───── RECORDS FOR THE EXERCISE ─────
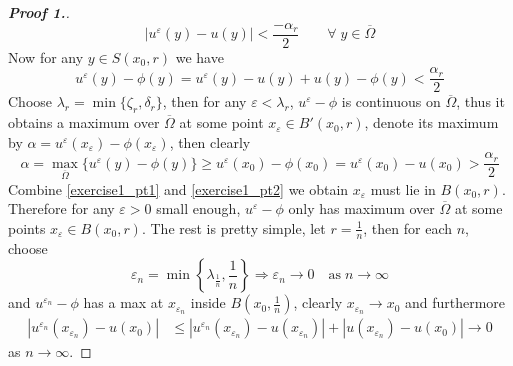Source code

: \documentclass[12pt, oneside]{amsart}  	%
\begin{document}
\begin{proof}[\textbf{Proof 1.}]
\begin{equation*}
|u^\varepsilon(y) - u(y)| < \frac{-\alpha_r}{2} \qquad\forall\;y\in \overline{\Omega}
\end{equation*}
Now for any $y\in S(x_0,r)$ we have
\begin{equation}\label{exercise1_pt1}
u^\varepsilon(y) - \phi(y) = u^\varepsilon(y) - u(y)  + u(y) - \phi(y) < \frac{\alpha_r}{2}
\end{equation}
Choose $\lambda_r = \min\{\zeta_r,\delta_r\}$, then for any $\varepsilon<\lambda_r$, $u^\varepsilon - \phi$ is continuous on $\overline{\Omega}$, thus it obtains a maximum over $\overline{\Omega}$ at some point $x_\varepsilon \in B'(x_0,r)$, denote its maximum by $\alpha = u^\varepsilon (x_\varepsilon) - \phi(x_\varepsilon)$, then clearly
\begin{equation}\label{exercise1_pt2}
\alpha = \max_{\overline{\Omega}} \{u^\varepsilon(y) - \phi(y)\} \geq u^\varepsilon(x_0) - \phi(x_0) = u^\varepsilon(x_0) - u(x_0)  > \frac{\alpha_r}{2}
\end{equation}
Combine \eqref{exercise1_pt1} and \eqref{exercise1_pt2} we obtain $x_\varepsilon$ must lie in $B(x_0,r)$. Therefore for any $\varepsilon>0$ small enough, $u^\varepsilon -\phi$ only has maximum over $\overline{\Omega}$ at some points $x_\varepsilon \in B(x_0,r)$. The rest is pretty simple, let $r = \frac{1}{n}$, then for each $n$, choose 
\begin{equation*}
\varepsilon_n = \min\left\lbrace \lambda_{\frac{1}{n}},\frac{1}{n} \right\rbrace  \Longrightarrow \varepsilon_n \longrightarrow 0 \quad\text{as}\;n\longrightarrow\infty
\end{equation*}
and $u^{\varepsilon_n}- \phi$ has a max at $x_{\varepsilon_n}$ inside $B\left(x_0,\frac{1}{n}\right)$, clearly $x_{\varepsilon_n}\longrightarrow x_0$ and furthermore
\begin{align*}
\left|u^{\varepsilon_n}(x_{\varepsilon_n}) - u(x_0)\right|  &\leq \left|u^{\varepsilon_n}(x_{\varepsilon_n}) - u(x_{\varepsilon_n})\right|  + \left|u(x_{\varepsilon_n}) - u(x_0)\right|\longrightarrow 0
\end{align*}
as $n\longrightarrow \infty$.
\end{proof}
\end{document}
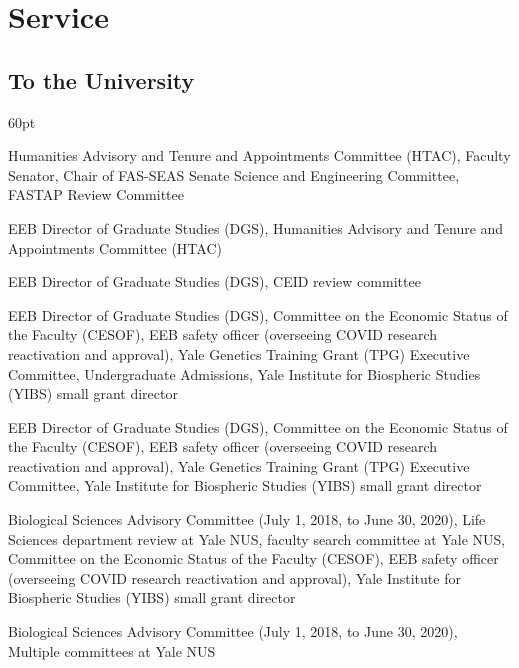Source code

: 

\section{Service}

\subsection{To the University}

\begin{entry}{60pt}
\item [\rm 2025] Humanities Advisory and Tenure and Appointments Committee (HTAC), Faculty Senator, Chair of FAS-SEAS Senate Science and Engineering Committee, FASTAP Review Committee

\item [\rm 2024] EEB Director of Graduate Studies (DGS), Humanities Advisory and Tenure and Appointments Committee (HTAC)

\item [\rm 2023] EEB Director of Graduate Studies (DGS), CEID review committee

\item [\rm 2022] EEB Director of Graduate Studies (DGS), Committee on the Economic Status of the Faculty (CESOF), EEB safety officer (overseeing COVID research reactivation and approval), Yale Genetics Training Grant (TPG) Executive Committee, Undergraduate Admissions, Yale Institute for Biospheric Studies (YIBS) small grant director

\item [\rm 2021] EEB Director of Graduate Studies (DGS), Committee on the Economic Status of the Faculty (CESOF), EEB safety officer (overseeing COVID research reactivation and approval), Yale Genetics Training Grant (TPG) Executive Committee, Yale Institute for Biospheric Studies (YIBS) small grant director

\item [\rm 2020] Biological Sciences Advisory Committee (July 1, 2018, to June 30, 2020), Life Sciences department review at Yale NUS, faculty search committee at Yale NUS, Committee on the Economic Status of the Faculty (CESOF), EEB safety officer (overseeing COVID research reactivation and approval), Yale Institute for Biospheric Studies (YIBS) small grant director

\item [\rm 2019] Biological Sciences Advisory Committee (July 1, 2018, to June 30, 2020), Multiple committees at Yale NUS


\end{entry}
─────
───── RECORDS FOR THE EXERCISE ─────
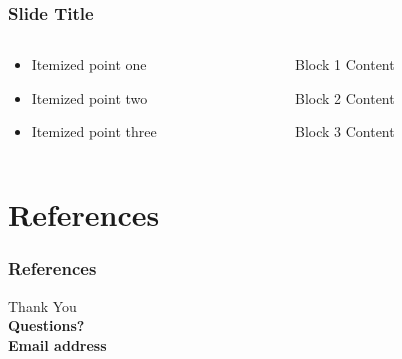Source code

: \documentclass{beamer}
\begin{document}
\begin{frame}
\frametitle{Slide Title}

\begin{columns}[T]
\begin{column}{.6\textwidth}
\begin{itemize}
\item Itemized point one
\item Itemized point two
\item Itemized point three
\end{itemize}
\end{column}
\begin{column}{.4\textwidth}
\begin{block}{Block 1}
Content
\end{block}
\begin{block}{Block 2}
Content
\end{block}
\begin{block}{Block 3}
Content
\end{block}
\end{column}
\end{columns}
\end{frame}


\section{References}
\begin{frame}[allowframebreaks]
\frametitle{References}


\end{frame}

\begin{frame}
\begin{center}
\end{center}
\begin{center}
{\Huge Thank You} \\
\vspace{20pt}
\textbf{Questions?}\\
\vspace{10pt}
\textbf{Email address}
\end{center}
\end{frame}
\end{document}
─────
───── RECORDS FOR THE EXERCISE ─────
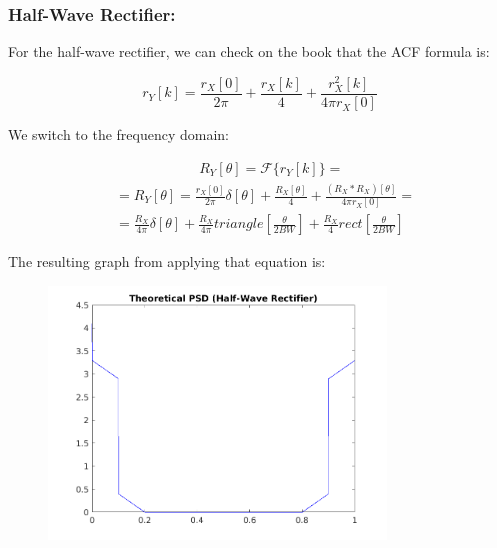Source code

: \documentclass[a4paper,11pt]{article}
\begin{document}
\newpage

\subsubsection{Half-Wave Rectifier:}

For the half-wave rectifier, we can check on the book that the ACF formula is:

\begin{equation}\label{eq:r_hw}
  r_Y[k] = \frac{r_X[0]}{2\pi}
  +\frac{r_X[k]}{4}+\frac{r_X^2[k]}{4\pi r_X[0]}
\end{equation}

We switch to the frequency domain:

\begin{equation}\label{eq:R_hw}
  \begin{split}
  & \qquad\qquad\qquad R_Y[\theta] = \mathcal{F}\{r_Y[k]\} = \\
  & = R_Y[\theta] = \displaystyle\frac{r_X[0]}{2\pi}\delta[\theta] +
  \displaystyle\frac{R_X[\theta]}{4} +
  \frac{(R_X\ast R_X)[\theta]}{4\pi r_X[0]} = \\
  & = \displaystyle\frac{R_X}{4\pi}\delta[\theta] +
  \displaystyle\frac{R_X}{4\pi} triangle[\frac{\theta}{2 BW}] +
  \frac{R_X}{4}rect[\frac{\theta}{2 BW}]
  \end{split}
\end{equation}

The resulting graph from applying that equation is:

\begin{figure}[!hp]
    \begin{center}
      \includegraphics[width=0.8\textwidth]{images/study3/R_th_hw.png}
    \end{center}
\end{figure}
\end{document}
─────
Pull each line containing the word "that" out of the data above.

RESPONSE TO THIS TASK:
For the half-wave rectifier, we can check on the book that the ACF formula is:
The resulting graph from applying that equation is:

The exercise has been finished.